# Silicone for wall and Shower tile????



## sergeant4743

I have recently workedwith a general contractor that says he stickly uses 100% RTV Silicone to stick his tile on wall installations, whether it is backsplash or shower walls. Have you ever heard of this and is there a downside? I have to admit I have used it since and it seems like a great idea. It bonds really well and you don't have to worry about having to much or too little thinset behind the tile. You end up with an easy to acheive smooth finish. I have tried to think of a rebuttel as to why it is not good to use but come up empty. can any of you guys give me a downside???? Thanks for the help.


----------



## Bud Cline

Doubt that anyone doing this would do more than a squeeze and a blob here and there. Thus leaving plenty of voids everywhere TO GROW MOLD AND MILDEW behind the tiles!!!!!! Besides, thinset would be much less expensive.:sad:


----------



## sergeant4743

Yea you are right that it is a little more expensive. When i saw him do it he really loaded down the tiles with zig zags and then stuck the tile. He asked me to try to remove it after 5 or 10 minutes and it was almost impossible.


----------



## Bud Cline

> He asked me to try to remove it after 5 or 10 minutes and it was almost impossible.


So...........? What's the point in all that crap? Why is someone always going against the grain and trying to re-invent the wheel? I don't get it!


----------



## sergeant4743

Bud Cline said:


> So...........? What's the point in all that crap? Why is someone always going against the grain and trying to re-invent the wheel? I don't get it!


I really wasn't asking for rude comments, I was simple asking if anyone has ever heard of it and if there was a downside to it. I did not ask you to try to reason why or what for and I really did not post it for you to "get it." This is a discussion forum and no one is trying to "Re-invent the wheel" I/we are simply presenting the idea to see if anyone else uses it and if it truely works. If we stop learning then we stand still and progress and new ideas stop.


----------



## GO Remodeling

Sarge, 
i could see using this method for a kitchen backsplash repair for a tile or two. With this method the cost is a major factor. i usually have a variety of leftover thinset for repairs on hand so there is one less thing to buy. 
however, for a total shower i wouldn't use that method. the wall and tile would need to be very clean so the RTV can grab. then, it will be slower to spot tiles rather than full spread the wall and place the tiles. also, with full spread the thinset is gauged by the notches of the trowel. the spot method every tile must be brought into plane with a level. very slow work. while there is some merit to RTV (for single wall tile replacements) it won't replace thinset.

olzo


----------



## Bud Cline

Ya know what is really rude is anyone that doesn't pay any attention to long established guidlines and recommendations set out by an entire industry and then goes to a website forum expecting someone to bless their ignorance.

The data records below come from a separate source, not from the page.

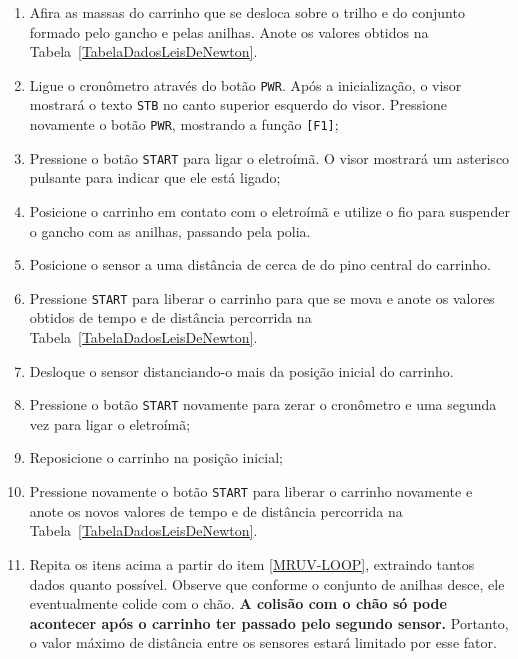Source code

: \begin{enumerate}
	\item Afira as massas do carrinho que se desloca sobre o trilho e do conjunto formado pelo gancho e pelas anilhas. Anote os valores obtidos na Tabela~\ref{TabelaDadosLeisDeNewton}.
	    \item Ligue o cronômetro através do botão \texttt{PWR}. Após a inicialização, o visor mostrará o texto \texttt{STB} no canto superior esquerdo do visor. Pressione novamente o botão \texttt{PWR}, mostrando a função \texttt{[F1]};
    \item Pressione o botão \texttt{START} para ligar o eletroímã. O visor mostrará um asterisco pulsante para indicar que ele está ligado;
    \item Posicione o carrinho em contato com o eletroímã e utilize o fio para suspender o gancho com as anilhas, passando pela polia.
	\item Posicione o sensor a uma distância de cerca de  do pino central do carrinho.
	\item Pressione \texttt{START} para liberar o carrinho para que se mova e anote os valores obtidos de tempo e de distância percorrida na Tabela~\ref{TabelaDadosLeisDeNewton}.
	\item Desloque o sensor distanciando-o mais  da posição inicial do carrinho. \label{MRUV-LOOP}
	\item Pressione o botão \texttt{START} novamente para zerar o cronômetro e uma segunda vez para ligar o eletroímã;
	\item Reposicione o carrinho na posição inicial; 
	\item Pressione novamente o botão \texttt{START} para liberar o carrinho novamente e anote os novos valores de tempo e de distância percorrida na Tabela~\ref{TabelaDadosLeisDeNewton}.
	\item Repita os itens acima a partir do item \ref{MRUV-LOOP}, extraindo tantos dados quanto possível. Observe que conforme o conjunto de anilhas desce, ele eventualmente colide com o chão. \textbf{A colisão com o chão só pode acontecer após o carrinho ter passado pelo segundo sensor.} Portanto, o valor máximo de distância entre os sensores estará limitado por esse fator. 
\end{enumerate}

\cleardoublepage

YES there's a downside to it! Didn't you read my first response?

That crap isn't progress or a learning experience. It is lazy costly nonsense that you will never get a real tile mechanic to condone.


----------



## Mike Finley

sergeant4743 said:


> I really wasn't asking for rude comments, I was simple asking if anyone has ever heard of it and if there was a downside to it. I did not ask you to try to reason why or what for and I really did not post it for you to "get it." This is a discussion forum and no one is trying to "Re-invent the wheel" I/we are simply presenting the idea to see if anyone else uses it and if it truely works. If we stop learning then we stand still and progress and new ideas stop.

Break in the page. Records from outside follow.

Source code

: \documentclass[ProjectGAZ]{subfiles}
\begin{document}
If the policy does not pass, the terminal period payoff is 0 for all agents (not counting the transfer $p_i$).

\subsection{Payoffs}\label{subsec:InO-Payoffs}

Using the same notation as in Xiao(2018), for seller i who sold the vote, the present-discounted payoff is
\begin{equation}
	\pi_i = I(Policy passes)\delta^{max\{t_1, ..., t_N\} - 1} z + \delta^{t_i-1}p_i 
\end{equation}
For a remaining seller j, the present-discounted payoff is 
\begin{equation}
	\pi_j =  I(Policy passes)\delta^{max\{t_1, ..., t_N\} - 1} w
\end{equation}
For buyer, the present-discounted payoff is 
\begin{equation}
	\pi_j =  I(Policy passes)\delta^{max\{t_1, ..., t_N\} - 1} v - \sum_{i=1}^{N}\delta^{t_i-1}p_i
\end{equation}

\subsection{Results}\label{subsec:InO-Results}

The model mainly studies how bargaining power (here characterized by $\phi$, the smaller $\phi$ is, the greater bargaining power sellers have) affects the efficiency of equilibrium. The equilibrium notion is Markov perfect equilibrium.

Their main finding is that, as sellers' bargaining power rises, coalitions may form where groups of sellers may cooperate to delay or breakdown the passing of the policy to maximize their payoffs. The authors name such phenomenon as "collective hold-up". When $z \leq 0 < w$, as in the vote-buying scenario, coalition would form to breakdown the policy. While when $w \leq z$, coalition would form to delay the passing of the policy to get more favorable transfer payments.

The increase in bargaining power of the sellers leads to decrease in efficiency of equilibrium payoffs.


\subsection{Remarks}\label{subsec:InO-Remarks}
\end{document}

What do the manufacturers say? What does the TCNA say? 

They are the only 2 parties that I listen to. 

I could careless about some guy that pisses in his thinset because he swears it makes it bond better, or any other half-assed 'discovery' that has been made.

Professionals have to warranty their work. Most of us need to install by the manufacturers methods in order to get the manufacturer to stand behind our work. 

Bud is a professional, he warranties his work, he's been around forever doing what he does, like most of us he didn't get to the top by avoiding the methods backed by the manufacturers of the professional tile products he uses.

Get it?

Your GC probably uses liquid nails under his tile backer on floors too and swears by it.


----------



## Snow Man

sounds like a hillbillyhookup to me:whistling


----------



## rcrllc

If you put a thick layer of silicone in some areas of the tile your grout will crack with slightest pressure because silicone is soft. So you cant really guarantee your work.


----------



## rcrllc

Agree with olzo55 on using silicone for small tile touch-ups and repairs.


----------



## PrecisionFloors

5 year old thread....


----------



## Hjaff1

*Silicone and Tiles*



sergeant4743 said:


> I have recently workedwith a general contractor that says he stickly uses 100% RTV Silicone to stick his tile on wall installations, whether it is backsplash or shower walls. Have you ever heard of this and is there a downside? I have to admit I have used it since and it seems like a great idea. It bonds really well and you don't have to worry about having to much or too little thinset behind the tile. You end up with an easy to acheive smooth finish. I have tried to think of a rebuttel as to why it is not good to use but come up empty. can any of you guys give me a downside???? Thanks for the help.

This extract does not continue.